**WHAT THE TASK REQUIRES:** Answer with a bare number: the count of lines in the records below that have the word "binaries".

= = =

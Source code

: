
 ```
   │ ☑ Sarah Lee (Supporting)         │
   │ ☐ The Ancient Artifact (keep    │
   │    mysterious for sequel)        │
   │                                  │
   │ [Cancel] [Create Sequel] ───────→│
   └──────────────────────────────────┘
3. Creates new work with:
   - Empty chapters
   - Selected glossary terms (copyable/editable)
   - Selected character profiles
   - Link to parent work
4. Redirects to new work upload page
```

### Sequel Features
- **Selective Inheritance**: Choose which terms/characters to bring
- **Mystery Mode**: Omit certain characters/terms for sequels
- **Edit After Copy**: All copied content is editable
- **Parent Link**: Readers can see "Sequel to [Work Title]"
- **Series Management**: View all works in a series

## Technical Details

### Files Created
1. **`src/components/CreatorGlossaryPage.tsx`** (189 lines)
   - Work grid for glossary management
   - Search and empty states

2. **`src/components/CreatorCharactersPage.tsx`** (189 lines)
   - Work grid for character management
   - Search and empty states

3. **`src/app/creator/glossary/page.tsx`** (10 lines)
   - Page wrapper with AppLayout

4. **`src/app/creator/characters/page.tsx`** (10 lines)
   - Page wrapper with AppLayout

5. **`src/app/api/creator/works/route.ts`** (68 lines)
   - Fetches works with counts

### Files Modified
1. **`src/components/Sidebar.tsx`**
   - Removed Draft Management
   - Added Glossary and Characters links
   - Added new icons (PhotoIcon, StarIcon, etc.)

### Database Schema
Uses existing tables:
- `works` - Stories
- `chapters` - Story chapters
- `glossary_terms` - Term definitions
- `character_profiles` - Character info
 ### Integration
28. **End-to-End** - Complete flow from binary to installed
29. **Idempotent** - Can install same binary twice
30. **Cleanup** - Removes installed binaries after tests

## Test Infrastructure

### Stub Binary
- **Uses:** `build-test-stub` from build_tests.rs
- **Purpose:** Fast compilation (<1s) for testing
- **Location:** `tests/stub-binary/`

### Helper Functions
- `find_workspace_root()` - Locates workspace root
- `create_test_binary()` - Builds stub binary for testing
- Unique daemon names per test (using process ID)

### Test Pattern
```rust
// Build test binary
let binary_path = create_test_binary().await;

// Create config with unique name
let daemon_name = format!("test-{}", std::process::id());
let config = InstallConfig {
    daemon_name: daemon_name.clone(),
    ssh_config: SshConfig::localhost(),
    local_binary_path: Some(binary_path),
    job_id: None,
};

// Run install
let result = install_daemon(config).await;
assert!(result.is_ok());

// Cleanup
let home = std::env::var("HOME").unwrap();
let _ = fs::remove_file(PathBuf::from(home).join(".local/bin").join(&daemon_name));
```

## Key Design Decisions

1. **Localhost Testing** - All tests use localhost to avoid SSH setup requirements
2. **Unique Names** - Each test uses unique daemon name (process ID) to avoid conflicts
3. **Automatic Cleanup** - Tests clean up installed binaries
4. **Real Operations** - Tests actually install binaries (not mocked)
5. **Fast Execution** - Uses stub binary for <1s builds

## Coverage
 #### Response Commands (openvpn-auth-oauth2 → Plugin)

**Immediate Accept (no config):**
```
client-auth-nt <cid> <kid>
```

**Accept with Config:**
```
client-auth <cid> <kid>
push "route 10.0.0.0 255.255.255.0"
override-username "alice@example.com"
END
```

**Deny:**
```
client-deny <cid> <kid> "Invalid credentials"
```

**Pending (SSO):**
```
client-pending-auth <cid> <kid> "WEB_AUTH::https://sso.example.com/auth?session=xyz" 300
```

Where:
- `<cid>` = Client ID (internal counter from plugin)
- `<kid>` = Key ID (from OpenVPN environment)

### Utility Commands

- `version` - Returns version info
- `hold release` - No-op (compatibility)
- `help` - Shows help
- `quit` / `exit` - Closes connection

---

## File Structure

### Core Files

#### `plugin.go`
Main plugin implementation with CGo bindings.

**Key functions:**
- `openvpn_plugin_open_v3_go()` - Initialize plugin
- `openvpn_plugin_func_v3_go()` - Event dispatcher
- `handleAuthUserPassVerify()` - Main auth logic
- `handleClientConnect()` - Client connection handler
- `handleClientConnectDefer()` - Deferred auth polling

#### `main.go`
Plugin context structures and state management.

= = =

**OUTPUT:** 3